Structure, Carns, Co. Roscommon
Co. Roscommon |
Utility Structures
On the eastern end of the Carnfree ridge in County Roscommon, a south-east-facing slope conceals what was long thought to be simply a mound.
Excavation in 2007 revealed something considerably more deliberate: a substantial structure, roughly ten metres north to south and at least eight metres east to west, built from drystone walling and internally divided into a number of separate compartments. The entrance faced south, and the walls appear to have been designed to carry sill-beams, a construction technique in which horizontal timbers rest directly on a low stone foundation rather than being set into the ground, helping to resist decay. Whatever this building was, it was not a casual or temporary arrangement.

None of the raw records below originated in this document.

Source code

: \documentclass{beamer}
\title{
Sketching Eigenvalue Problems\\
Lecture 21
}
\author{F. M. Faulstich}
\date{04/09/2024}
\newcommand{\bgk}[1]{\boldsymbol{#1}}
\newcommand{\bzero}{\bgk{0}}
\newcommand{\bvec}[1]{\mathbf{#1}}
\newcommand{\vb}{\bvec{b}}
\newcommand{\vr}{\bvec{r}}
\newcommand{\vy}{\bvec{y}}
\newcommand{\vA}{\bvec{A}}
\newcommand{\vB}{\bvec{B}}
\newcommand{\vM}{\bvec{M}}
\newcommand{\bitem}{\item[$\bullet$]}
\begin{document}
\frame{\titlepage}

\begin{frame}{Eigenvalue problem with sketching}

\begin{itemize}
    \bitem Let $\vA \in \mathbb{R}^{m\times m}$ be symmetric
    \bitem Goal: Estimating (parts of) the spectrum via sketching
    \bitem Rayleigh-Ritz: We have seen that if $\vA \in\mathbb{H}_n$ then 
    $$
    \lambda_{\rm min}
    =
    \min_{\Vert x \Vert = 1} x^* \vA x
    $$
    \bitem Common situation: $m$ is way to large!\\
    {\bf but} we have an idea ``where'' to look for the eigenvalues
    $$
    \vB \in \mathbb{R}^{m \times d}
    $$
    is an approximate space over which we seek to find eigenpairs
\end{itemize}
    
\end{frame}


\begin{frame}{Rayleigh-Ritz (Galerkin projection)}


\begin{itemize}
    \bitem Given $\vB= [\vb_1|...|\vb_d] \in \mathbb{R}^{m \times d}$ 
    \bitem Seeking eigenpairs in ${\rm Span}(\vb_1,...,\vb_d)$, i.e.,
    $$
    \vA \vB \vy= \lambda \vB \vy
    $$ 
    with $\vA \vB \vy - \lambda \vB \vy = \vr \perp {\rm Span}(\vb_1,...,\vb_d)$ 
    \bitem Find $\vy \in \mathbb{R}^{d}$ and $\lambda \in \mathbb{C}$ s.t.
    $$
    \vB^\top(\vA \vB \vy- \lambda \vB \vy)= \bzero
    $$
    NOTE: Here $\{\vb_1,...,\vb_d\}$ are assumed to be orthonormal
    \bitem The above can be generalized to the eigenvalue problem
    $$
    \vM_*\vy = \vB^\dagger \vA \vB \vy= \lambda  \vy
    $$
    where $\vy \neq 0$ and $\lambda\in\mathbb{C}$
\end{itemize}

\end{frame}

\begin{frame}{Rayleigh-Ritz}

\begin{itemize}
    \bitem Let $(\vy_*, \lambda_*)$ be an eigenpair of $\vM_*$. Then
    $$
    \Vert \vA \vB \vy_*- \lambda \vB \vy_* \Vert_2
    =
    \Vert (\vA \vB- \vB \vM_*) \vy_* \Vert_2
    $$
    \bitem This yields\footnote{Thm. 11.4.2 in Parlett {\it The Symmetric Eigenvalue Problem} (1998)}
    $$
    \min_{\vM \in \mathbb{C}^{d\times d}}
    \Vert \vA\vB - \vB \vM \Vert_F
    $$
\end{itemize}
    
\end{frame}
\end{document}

The site sits approximately sixty metres west-north-west of a medieval church on the same ridge, a proximity that may or may not be coincidental. Carnfree itself is a place of some historical weight in the Irish midlands, associated with the inauguration of the kings of Connacht. The small finds recovered during the 2007 excavation, referenced in a report by Shanahan published in 2009, point to activity somewhere between the tenth and twelfth centuries. That window places the structure in a period of considerable political and ecclesiastical flux in Connacht, when the landscape around sites like this was being actively shaped and contested. Whether the building had a secular or religious function, or something harder to categorise by modern terms, the excavation stopped short of settling the question.